「桃ちゃん、サモアさんにその例えは逆効果満点やわ」
わたしは桃に忠告した。
「ホンマやな。サモア君に食いもんの例えはあかんな」
桃も楽しそうに笑っている。
「そんな話ししてたらお腹へってきましたわ。残ってるたこ焼きもろていいですか?」
「いやそらかまへんけど、ホンマにもう腹へったん?」
「まぁ小腹がすいたって感じなんで1パックだけで大丈夫です」
「16個は小腹の量違(ちゃ)う思うけどな」
桃は感心しきりだ。
「あっためようか?」
わたしが声をかけると、永島は「大丈夫です」とすぐさま断った。
「ええ感じに冷めたころやと思うんで、やっと丸ごと口に入れられます」
「なるほど。

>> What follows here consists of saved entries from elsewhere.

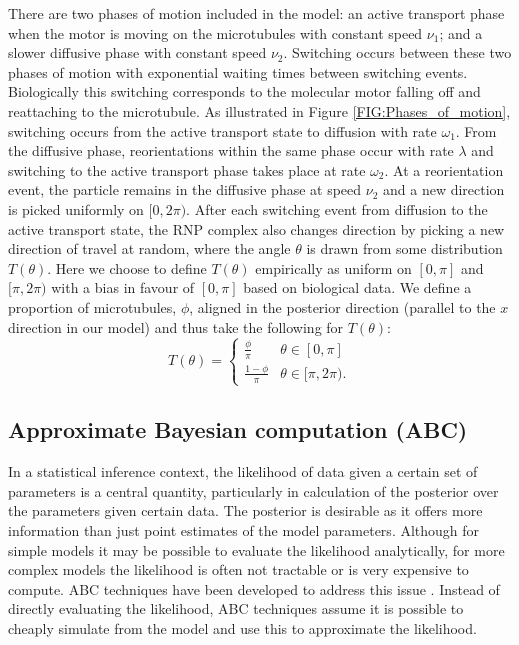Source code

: \documentclass[twocolumn]{biophys}
\begin{document}
There are two phases of motion included in the model: an active transport phase when the motor is moving on the microtubules with constant speed $\nu_1$; and a slower diffusive phase with constant speed $\nu_2$.
Switching occurs between these two phases of motion with exponential waiting times between switching events.
Biologically this switching corresponds to the molecular motor falling off and reattaching to the microtubule.
As illustrated in Figure \ref{FIG:Phases_of_motion}, switching occurs from the active transport state to diffusion with rate $\omega_1$. 
From the diffusive phase, reorientations within the same phase occur with rate $\lambda$ and switching to the active transport phase takes place at rate $\omega_2$. 
At a reorientation event, the particle remains in the diffusive phase at speed $\nu_2$ and a new direction is picked uniformly on $[0,2\pi)$.
After each switching event from diffusion to the active transport state, the RNP complex also changes direction by picking a new direction of travel at random, where the angle $\theta $ is drawn from some distribution $T(\theta)$. 
Here we choose to define $T(\theta)$ empirically as uniform on $[0,\pi ]$ and $[\pi, 2\pi )$ with a bias in favour of $[0,\pi ]$ based on biological data.
We define a proportion of microtubules, $\phi$, aligned in the posterior direction (parallel to the $x$ direction in our model) and thus take the following for $T(\theta)$:
\begin{equation*}         
T(\theta) = \begin{cases} \frac{\phi}{\pi} &  \theta \in [0,\pi] \\ \frac{1-\phi}{\pi} &  \theta \in [\pi,2\pi).                       
\end{cases}
\end{equation*}

\subsection{Approximate Bayesian computation (ABC)}
In a statistical inference context, the likelihood of data given a certain set of parameters is a central quantity, particularly in calculation of the posterior over the parameters given certain data. 
The posterior is desirable as it offers more information than just point estimates of the model parameters.
Although for simple models it may be possible to evaluate the likelihood analytically, for more complex models the likelihood is often not tractable or is very expensive to compute.  
ABC techniques have been developed to address this issue \cite{beaumont2002approximate}.
Instead of directly evaluating the likelihood, ABC techniques assume it is possible to cheaply simulate from the model and use this to approximate the likelihood.
\end{document}
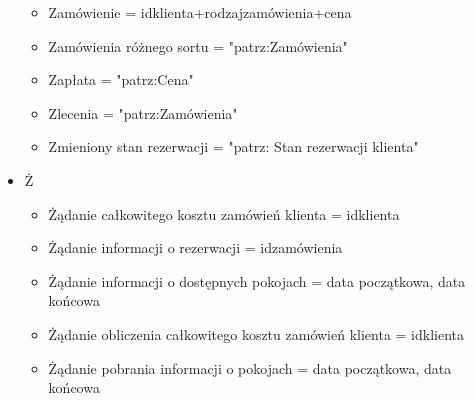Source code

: \documentclass[a4paper, 11pt]{article}
\begin{document}
\begin{itemize}
\begin{itemize}
			\item Zamówienie = idklienta+rodzajzamówienia+cena
			\item Zamówienia różnego sortu = "patrz:Zamówienia"
			\item Zapłata = "patrz:Cena"
			\item Zlecenia = "patrz:Zamówienia"
			\item Zmieniony stan rezerwacji = "patrz: Stan rezerwacji klienta"
		\end{itemize}
		\item Ż
		\begin{itemize}
			\item Żądanie całkowitego kosztu zamówień klienta = idklienta
			\item Żądanie informacji o rezerwacji = idzamówienia
			\item Żądanie  informacji o dostępnych pokojach = data początkowa, data końcowa
			\item Żądanie obliczenia całkowitego kosztu zamówień klienta = idklienta
			\item Żądanie pobrania informacji o pokojach = data początkowa, data końcowa
		\end{itemize}
		
	\end{itemize}
	
	
	
	
	
		
\end{document}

もうやけどする心配はなさそうやな」
「口の中をたこ焼きでいっぱいにしたいんですよ」
「まぁわからんでもないわ」
「いただきます!あぁめっちゃしあわせですわぁ!」
永島は言葉通り、口の中に一度に二つもたこ焼きを頬張った。
「ええ顔して食べてるわ」
桃もすっかり母の顔になっている。
「でもあれですね」
永島が行儀悪く食べながら話し出した。
「食べ終わるまで待っとったるがな」
桃がたしなめる。
「いや、時間もったいなんで。そんならダッシュで食べてしまいますね!」
「まず食べ切らんでもええんやけどな」
呆れながら言う桃の言葉を尻目に、永島はあっという間に計3パック目をたいらげた。
「まぁええ食べっぷりやわ。この後もう誰も来(け)えへんかったら、もう残り全部持って帰り」
「やった!ありがとうございます」
「いや、ふたり以外お客さん来(け)えへんかったら店が困るよ」
「来(け)えへんようにお祈りしときますわ!」
「塔子ちゃんとサモア君のどっちの念が強いかやな」
「負けませんよ!塔子さん!」
「たこ焼きはどうでもええねん。さっきなんか言いかけとったん違(ちゃ)うん?」
お腹だけではなく頭までたこ焼きで満たしてしまった永島に、わたしが本来の目的を思い出させる。
「あ、そや」
永島はそう言ってから、
「え?なんでしたっけ?」と、予想通り永島の頭の中はたこ焼きで上書きされていた。
「何を言いたかったんか知らんけど、なんか桃ちゃんに営業のことでまだ聴きたいことがあったんと違(ちゃ)うん?」
わたしの助け舟に、それでもしばらく考えるそぶりを見せてから永島は
「そうなんですよ!」とやっと思い出したようであった。
「“運”と“タイミング”ゆうんは何となく理解できたんですけど、それならなんで本の中の人たちは結果が出て僕にはさっぱり出ないんでしょう」
永島は自分の疑問を言いながら確認していくように、桃に尋ねた。
「確率はそんなに変わらへんはずやのに結果がここまで違うってことは、なにか決定的に違うものが他に何かあるってことでしょうか」
「もちろん。明確に違いはある」
桃は冷静に言い放った。
「なにが、ってゆうかどこが違うんですか?いやむしろそれを最初に教えて欲しかったですわ」
永島の欲しがる速度が上がってきた。
「まぁまぁ落ち着いて、サモア君。順番やんか」
「順番?」
「そやで。まずは君が決してサボってるわけやなくて、ちゃんとがんばってるんやってことを自分にも認識して欲しかっただけ」
「がんばってますかね」
「がんばってるやろ?断られても追い返されても愚直に飛び込み営業を続けてるし、こうやって自分のプライベートの時間を削っておれの話を聴きに来てる」
「でも会社では『結果が伴わへん努力はなんもしてへんのと一緒や』って言われてます」
「もちろん部活してるんやのおてプロやからな。結果を出してなんぼゆうのは間違いやないな」
「やっぱりそうですよね。やっぱりもっともっと飛び込んで行かなあかんゆうことですよね。努力がまだ足りてないゆうことですかね」
永島が思い詰めたようにカウンターの一点を見つめながら、言った。
「努力が足りてへんとは思てへんで。要は努力の方向なん違(ちゃ)うか?」
「努力の方向?」
桃の言葉に、永島が顔を上げた。